[Records from a collection]

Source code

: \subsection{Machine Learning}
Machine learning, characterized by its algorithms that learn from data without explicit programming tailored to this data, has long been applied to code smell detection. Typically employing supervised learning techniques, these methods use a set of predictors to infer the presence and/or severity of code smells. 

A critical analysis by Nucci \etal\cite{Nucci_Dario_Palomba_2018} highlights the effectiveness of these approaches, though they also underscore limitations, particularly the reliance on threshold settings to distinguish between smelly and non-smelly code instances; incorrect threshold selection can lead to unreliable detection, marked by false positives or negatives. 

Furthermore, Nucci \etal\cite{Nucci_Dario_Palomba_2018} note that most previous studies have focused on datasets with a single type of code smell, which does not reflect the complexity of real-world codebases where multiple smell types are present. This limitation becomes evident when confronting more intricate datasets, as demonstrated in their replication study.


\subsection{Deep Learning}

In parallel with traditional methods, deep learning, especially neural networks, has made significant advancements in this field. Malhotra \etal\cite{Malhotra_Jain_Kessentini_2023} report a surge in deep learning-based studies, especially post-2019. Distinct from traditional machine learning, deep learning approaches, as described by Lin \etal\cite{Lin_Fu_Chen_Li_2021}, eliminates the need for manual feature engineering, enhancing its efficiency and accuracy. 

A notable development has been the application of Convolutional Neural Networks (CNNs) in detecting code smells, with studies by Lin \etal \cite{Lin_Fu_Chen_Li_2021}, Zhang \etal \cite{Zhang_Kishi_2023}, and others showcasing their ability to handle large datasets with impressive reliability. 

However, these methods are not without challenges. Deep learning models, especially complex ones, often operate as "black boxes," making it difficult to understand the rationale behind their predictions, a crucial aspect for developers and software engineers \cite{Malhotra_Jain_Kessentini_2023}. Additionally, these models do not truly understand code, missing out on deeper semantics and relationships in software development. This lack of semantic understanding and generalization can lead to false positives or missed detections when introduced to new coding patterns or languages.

* * *

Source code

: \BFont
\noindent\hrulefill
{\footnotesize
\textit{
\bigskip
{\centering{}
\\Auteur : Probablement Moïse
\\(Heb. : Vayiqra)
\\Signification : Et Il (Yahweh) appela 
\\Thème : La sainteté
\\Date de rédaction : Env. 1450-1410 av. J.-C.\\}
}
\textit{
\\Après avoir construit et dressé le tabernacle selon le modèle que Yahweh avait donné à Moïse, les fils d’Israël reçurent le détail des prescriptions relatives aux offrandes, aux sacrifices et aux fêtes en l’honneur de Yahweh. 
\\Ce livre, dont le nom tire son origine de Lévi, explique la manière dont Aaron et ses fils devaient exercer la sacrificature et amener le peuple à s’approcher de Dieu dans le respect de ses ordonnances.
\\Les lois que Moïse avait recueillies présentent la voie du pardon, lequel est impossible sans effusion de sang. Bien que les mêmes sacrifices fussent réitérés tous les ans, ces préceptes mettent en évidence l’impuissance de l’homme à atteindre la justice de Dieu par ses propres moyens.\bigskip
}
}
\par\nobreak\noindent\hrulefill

### Work task
What lines above contain the word "especially"? Please copy each one.

### Exercise response
In parallel with traditional methods, deep learning, especially neural networks, has made significant advancements in this field. Malhotra \etal\cite{Malhotra_Jain_Kessentini_2023} report a surge in deep learning-based studies, especially post-2019. Distinct from traditional machine learning, deep learning approaches, as described by Lin \etal\cite{Lin_Fu_Chen_Li_2021}, eliminates the need for manual feature engineering, enhancing its efficiency and accuracy. 
However, these methods are not without challenges. Deep learning models, especially complex ones, often operate as "black boxes," making it difficult to understand the rationale behind their predictions, a crucial aspect for developers and software engineers \cite{Malhotra_Jain_Kessentini_2023}. Additionally, these models do not truly understand code, missing out on deeper semantics and relationships in software development. This lack of semantic understanding and generalization can lead to false positives or missed detections when introduced to new coding patterns or languages.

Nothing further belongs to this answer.